I am using Google's Document AI to parse through some invoice PDF's and pull out relevant info like account number, invoice number, invoice date, billing period, etc. I created a custom processor and added and disabled some of the labels in the schema. After uploading and labeling my training and testing sets of documents, I clicked the Uptrain New Version button and began training the processor. But errors were thrown for both the training and test sets of data and the training could not finish.

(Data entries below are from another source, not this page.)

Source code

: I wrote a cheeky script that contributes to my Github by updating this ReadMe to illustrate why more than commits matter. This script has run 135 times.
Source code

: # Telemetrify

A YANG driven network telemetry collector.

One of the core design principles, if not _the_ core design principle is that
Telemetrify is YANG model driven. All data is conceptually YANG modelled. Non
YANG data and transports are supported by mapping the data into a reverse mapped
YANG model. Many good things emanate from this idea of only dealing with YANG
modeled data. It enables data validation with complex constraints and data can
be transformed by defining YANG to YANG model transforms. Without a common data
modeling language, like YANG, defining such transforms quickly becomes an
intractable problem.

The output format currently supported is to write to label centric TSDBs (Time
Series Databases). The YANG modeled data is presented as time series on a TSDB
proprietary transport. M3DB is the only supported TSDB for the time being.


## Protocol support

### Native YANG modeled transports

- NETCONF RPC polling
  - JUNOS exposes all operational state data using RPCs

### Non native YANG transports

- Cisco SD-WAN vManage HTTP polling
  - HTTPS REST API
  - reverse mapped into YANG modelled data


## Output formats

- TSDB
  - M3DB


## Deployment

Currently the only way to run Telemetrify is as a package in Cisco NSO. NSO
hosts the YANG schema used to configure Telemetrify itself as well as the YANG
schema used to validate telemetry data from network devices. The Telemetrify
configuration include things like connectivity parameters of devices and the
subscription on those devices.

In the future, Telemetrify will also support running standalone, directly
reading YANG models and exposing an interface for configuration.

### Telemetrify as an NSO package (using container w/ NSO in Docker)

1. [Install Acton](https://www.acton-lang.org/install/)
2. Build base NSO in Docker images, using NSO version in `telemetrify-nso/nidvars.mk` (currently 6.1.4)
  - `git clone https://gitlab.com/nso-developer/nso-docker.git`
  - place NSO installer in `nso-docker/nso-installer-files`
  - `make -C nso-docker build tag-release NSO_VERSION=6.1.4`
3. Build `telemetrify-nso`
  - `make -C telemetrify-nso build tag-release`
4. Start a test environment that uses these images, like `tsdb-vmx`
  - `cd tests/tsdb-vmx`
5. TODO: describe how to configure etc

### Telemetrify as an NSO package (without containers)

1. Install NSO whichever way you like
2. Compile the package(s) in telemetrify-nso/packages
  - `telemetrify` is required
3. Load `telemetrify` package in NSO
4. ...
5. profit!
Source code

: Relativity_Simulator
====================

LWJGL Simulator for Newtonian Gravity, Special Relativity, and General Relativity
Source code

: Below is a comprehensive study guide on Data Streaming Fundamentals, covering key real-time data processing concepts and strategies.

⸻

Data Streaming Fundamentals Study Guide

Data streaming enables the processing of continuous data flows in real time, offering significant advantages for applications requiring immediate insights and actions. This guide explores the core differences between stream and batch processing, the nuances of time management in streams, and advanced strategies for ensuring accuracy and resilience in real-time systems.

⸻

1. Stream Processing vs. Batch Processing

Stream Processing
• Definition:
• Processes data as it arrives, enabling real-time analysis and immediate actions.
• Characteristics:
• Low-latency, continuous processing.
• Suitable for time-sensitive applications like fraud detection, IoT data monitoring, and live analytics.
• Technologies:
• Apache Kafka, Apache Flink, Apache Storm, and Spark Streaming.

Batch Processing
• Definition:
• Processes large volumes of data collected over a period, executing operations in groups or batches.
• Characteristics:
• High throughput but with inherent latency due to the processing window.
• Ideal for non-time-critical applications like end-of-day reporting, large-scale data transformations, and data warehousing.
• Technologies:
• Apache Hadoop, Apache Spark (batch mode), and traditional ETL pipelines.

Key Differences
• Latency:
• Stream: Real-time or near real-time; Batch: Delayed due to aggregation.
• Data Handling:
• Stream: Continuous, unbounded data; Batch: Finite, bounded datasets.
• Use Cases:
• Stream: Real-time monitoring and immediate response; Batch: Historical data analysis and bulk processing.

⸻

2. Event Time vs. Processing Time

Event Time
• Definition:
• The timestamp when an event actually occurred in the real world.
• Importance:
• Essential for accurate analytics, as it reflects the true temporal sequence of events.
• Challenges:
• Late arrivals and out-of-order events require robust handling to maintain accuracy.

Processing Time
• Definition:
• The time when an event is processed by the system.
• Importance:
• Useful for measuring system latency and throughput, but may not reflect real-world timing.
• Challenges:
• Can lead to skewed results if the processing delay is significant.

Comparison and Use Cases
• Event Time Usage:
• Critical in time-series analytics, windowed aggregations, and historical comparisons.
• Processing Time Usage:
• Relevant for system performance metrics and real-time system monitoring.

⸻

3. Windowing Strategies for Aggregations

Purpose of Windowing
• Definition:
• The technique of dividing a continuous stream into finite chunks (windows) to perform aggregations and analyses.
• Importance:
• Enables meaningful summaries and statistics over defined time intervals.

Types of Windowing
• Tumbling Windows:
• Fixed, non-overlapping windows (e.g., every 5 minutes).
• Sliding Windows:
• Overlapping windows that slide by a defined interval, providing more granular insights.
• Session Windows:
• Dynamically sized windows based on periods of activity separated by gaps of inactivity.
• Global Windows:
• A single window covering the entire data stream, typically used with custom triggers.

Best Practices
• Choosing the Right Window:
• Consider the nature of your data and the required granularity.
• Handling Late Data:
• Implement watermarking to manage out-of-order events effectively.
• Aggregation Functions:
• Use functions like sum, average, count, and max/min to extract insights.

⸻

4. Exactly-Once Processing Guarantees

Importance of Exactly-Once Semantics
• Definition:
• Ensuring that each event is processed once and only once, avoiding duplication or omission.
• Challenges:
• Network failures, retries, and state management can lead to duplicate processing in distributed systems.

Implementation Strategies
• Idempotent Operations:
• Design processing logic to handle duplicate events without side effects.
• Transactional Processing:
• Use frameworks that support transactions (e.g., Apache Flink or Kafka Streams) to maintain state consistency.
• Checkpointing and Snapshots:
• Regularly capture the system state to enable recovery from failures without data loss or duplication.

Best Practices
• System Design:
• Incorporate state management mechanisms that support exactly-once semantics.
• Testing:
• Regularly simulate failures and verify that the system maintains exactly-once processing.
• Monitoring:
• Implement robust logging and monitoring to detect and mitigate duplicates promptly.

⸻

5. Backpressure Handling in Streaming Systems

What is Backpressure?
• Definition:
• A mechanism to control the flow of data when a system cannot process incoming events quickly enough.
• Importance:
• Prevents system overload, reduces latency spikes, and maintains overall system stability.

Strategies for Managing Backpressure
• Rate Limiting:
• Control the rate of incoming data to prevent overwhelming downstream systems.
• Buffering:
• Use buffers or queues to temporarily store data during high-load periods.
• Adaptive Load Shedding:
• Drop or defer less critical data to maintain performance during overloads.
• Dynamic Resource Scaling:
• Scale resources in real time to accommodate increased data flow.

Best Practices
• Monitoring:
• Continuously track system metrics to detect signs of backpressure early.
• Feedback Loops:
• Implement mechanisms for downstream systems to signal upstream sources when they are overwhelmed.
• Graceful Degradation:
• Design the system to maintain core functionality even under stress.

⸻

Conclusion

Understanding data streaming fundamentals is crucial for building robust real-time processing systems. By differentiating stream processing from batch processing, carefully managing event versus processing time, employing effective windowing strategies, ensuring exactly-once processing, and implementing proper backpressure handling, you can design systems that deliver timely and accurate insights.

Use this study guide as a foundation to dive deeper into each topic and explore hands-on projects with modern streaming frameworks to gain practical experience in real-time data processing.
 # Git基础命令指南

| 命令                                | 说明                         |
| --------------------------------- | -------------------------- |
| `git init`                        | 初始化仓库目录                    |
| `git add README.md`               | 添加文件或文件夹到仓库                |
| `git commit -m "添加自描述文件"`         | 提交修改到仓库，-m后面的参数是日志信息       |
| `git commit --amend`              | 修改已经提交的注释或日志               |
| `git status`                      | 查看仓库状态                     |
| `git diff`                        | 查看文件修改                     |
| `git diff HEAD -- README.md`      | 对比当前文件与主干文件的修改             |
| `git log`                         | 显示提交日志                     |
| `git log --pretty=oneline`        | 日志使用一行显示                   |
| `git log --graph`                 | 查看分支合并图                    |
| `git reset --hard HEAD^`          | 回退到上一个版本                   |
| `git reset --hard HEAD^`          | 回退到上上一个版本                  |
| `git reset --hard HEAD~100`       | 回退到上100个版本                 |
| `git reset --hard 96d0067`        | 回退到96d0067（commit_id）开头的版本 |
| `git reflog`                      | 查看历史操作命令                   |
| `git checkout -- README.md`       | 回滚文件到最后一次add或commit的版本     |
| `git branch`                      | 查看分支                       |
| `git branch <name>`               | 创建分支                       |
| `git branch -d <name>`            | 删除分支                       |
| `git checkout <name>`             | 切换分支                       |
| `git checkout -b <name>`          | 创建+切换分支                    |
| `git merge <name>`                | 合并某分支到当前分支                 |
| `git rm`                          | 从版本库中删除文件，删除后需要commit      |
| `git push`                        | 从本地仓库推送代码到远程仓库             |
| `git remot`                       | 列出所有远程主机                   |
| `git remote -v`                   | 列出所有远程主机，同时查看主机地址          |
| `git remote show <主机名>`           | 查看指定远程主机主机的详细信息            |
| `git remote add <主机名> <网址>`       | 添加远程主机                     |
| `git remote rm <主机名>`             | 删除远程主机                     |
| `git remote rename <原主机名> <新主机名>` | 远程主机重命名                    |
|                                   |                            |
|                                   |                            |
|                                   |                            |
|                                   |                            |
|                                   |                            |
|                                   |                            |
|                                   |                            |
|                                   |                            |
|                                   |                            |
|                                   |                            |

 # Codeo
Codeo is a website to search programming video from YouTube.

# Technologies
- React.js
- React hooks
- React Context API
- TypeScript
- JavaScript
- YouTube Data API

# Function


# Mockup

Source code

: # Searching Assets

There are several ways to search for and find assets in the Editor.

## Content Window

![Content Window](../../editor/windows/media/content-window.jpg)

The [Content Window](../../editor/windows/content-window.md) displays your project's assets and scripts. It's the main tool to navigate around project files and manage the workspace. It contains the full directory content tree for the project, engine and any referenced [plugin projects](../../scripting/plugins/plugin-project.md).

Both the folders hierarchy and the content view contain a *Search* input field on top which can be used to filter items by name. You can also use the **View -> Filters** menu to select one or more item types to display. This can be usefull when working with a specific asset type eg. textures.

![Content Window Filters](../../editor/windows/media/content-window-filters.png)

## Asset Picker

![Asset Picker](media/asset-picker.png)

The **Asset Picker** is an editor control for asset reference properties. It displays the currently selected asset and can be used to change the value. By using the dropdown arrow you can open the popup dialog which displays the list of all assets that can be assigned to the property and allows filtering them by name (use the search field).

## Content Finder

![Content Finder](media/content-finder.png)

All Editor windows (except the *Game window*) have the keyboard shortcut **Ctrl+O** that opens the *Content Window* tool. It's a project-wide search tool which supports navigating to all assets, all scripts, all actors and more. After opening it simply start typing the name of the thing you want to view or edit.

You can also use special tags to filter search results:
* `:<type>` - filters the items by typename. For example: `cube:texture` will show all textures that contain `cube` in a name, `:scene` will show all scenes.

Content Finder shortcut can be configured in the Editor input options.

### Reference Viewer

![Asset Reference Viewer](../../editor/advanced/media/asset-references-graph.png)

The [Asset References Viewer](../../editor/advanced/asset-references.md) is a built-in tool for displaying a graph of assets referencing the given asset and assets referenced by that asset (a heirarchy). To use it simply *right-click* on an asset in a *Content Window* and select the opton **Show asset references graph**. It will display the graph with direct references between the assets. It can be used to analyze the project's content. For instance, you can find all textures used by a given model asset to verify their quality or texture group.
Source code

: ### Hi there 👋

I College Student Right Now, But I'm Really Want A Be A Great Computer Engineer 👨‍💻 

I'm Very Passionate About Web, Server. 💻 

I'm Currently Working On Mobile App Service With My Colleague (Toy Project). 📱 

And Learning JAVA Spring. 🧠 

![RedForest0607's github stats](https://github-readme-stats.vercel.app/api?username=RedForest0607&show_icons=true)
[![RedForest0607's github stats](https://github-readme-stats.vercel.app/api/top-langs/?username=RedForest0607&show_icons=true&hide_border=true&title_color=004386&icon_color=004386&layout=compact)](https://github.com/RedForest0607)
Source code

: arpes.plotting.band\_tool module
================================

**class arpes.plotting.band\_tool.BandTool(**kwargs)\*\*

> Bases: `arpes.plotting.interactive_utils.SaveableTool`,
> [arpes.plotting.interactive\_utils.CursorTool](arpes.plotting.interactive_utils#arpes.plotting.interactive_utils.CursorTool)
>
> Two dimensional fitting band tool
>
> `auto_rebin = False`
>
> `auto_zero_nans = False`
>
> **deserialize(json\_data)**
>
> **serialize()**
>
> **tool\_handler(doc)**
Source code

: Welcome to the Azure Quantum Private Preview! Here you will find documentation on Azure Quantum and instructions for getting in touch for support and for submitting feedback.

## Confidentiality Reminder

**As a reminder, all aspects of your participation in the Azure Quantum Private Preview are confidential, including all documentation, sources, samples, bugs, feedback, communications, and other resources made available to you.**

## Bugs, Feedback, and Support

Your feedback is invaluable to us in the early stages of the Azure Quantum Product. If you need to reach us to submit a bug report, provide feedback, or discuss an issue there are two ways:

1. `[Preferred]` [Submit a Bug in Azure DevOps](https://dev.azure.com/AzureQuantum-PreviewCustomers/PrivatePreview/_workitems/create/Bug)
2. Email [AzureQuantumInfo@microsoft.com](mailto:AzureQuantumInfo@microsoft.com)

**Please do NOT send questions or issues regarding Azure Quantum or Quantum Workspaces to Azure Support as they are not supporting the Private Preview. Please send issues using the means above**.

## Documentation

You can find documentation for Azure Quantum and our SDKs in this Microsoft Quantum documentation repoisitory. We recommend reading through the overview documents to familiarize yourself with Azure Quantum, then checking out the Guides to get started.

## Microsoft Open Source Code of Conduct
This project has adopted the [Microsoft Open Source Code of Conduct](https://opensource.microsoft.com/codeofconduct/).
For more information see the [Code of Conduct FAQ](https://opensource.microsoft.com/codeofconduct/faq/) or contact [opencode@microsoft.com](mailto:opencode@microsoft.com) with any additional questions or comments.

The trainingDatasetValidation.datasetErrors listed multiple errors with the reason listed as "INVALID_DATASET". For some of the errors, the metadata listed specific labels and a count of how many times the label is included in the training set and how many times it's required. The count given in the error message is different than the actual amount showing in the TRAIN section for the processor.
{
"code": 3,
"message": "Invalid dataset.",
"details": [
{
"@type": "type.googleapis.com/google.rpc.ErrorInfo",
"reason": "INVALID_DATASET",
"domain": "documentai.googleapis.com",
"metadata": {
"num_documents_with_annotation": "8",
"num_documents_required": "10",
"annotation_name": "charges"
}
}
]
},
Other errors in the trainingDatasetValidation.datasetErrors included something similar, a count of the labels in the training set and a required amount. But these other errors used different terminology and included a constraint parameter with the value "text_anchor". I'm wondering if that's any indication of the reason for the error.
{
"code": 3,
"message": "Invalid dataset.",
"details": [
{
"@type": "type.googleapis.com/google.rpc.ErrorInfo",
"reason": "INVALID_DATASET",
"domain": "documentai.googleapis.com",
"metadata": {
"entity_type_path": "account_number",
"constraint": "text_anchor",
"entities_count": "8",
"min_entities_count": "10"
}
}
]
}
The testDatasetValidation.datasetErrors included two of the same constraint errors above.
I have been unable to find much documentation online or questions here on Stackoverflow that address these types of errors in my training and testing sets.